The Student News Site of Macalester College

The Mac Weekly

The Student News Site of Macalester College

The Mac Weekly

Tim O’Brien Returns to Campus

Cover+of+America+Fantastica+by+Tim+OBrien
Cover of “America Fantastica” by Tim O’Brien

On Wednesday Nov. 15, acclaimed author and alum Tim O’Brien ’68 visited Macalester to lecture in classes, connect with professors and students and most importantly, read from and sign his most recent novel, “America Fantastica,” which was published on Oct. 24 of this year.

O’Brien is most famously known for his 1990 novel “The Things They Carried,” which reflects on the experiences and lives of soldiers in the war in Vietnam. After this he became a finalist for the Pulitzer Prize and his novel sold over two million copies. After graduating from Macalester as class president and a political science major, he served in Vietnam, where his experience heavily informed his writing in the future.

“The real world for me intersects with my imagination,” he said in an interview with The Mac Weekly. “Pain can be the source of the story, because it emphasizes that which was lost, that what you don’t have anymore, that in pain, we’ve lost something. So for writers, I say pay attention to what has hurt you in your life. And from what you’ve not recovered, it’s still there.”
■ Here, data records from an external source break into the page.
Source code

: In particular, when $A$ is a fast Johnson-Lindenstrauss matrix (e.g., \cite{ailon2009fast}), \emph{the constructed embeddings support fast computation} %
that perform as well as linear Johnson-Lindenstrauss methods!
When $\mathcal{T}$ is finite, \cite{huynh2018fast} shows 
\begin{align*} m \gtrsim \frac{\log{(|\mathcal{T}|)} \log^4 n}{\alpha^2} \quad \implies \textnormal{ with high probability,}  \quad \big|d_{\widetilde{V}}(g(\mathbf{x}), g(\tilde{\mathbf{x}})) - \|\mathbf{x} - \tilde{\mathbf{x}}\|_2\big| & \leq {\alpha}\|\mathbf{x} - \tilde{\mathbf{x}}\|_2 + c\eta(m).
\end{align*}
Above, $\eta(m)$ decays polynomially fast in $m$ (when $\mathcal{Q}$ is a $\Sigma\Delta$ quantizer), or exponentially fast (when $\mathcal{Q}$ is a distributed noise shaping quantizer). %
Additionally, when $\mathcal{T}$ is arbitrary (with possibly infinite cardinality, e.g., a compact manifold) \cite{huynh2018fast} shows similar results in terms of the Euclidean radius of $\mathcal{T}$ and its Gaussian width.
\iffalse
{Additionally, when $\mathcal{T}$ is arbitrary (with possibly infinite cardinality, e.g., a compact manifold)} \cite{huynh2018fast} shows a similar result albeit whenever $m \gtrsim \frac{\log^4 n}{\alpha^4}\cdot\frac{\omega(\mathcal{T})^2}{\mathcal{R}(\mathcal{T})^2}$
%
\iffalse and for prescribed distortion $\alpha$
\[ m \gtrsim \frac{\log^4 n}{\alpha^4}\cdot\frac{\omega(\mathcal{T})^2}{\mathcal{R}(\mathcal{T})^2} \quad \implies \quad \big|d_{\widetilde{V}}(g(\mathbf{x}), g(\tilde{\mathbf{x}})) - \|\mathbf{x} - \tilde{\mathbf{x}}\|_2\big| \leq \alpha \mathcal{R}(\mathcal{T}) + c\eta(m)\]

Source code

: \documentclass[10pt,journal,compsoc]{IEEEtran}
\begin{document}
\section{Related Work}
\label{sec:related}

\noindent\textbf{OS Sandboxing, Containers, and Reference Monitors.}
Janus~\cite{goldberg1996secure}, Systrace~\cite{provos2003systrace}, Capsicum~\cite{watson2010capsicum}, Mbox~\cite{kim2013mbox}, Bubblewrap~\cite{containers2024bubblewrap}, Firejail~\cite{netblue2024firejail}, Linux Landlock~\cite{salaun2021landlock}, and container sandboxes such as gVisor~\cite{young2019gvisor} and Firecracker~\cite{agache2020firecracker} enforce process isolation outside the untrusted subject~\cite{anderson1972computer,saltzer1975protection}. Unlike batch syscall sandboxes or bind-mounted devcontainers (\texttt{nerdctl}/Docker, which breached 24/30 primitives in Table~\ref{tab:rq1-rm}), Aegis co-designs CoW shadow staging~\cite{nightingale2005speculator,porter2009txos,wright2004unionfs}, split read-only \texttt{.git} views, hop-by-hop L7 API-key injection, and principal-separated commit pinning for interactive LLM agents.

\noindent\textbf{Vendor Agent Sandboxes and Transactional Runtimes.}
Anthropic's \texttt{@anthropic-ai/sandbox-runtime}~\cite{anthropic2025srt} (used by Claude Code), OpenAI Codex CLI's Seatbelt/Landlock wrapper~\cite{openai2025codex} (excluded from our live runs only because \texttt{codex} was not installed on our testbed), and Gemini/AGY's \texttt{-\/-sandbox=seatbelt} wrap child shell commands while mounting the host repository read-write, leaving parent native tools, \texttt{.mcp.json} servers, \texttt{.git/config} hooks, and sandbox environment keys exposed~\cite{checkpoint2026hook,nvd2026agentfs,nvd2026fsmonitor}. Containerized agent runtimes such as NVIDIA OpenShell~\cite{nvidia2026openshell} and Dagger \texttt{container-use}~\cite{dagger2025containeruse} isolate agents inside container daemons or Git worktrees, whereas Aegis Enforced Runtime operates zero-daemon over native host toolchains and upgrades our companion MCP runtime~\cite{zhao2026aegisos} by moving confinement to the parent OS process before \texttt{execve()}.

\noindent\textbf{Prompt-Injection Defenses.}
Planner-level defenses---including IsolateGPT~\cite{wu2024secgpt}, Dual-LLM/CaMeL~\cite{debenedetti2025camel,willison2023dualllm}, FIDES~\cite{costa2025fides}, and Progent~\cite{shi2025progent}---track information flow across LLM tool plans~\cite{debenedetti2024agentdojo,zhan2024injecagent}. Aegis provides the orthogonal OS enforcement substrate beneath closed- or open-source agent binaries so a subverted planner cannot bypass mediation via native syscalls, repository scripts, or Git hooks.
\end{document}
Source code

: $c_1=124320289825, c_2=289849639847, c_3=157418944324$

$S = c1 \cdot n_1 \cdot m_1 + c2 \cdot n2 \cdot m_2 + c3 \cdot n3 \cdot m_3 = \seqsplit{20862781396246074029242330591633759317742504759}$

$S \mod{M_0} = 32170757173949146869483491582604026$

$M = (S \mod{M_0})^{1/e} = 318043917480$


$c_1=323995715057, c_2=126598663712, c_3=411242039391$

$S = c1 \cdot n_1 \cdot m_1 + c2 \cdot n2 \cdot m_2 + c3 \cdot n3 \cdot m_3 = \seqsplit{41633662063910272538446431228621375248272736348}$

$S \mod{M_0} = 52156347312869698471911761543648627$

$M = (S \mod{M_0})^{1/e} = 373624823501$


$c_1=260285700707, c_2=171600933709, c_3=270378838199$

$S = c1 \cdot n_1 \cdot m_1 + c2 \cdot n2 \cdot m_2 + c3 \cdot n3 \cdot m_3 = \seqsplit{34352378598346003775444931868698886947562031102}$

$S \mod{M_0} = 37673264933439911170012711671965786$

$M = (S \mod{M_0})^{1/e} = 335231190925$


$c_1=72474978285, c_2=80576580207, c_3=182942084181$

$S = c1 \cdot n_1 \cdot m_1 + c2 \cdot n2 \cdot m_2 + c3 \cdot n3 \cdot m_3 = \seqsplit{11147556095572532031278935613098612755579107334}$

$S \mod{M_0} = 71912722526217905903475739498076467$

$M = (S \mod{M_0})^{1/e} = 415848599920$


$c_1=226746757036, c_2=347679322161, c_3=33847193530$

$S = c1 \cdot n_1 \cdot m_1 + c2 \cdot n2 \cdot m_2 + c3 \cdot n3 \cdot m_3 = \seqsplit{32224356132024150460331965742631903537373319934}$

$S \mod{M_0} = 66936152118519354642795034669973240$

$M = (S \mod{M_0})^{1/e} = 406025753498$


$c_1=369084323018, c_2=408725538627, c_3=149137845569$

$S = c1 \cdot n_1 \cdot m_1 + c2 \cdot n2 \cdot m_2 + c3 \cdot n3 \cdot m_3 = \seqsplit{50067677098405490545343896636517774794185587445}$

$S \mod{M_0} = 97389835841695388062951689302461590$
In the past, O’Brien has expressed his theory that emotional truth can be better accessed through fiction rather than facts – take the creation of characters for “The Things They Carried,” for example. Though it helped get to the source of the truth of soldiers in Vietnam, it is not solely a memoir detailing O’Brien’s personal experiences. Still, it is closer to some accessible emotional truth of the war than if it had been a memoir. The approach O’Brien employs, in which he uses fictional characters to communicate a reflection on society, has not changed — but the backdrop has.

“[Fiction is] a way of understanding what was happening around me from 2016 or so, up till now.” O’Brien explained. “With people claiming they won elections they lost — why would you do such a thing, especially since it undermines constitutional democracy? It’s a way of understanding the world I live in through imagination and becoming as people in my novels.”

O’Brien’s latest novel accomplishes just that — described by the New York Times as “a manic road-trip-meets-crime-spree novel,” “America Fantastica takes place in a country plagued by mythomania, the fictional compulsive lying condition reminiscent of the very real pseudologia fantastica – pathological lying. He aimed to understand the uptick of conspiracy theories and lies in contemporary American society through his characters.

“My new book is filled with bad people, a stratum of American society that believes in conspiracy theories, that Sandy Hook never happened, that man never walked on the moon,” O’Brien said. “And I’m trying to become those people to figure out why they’re doing this.” 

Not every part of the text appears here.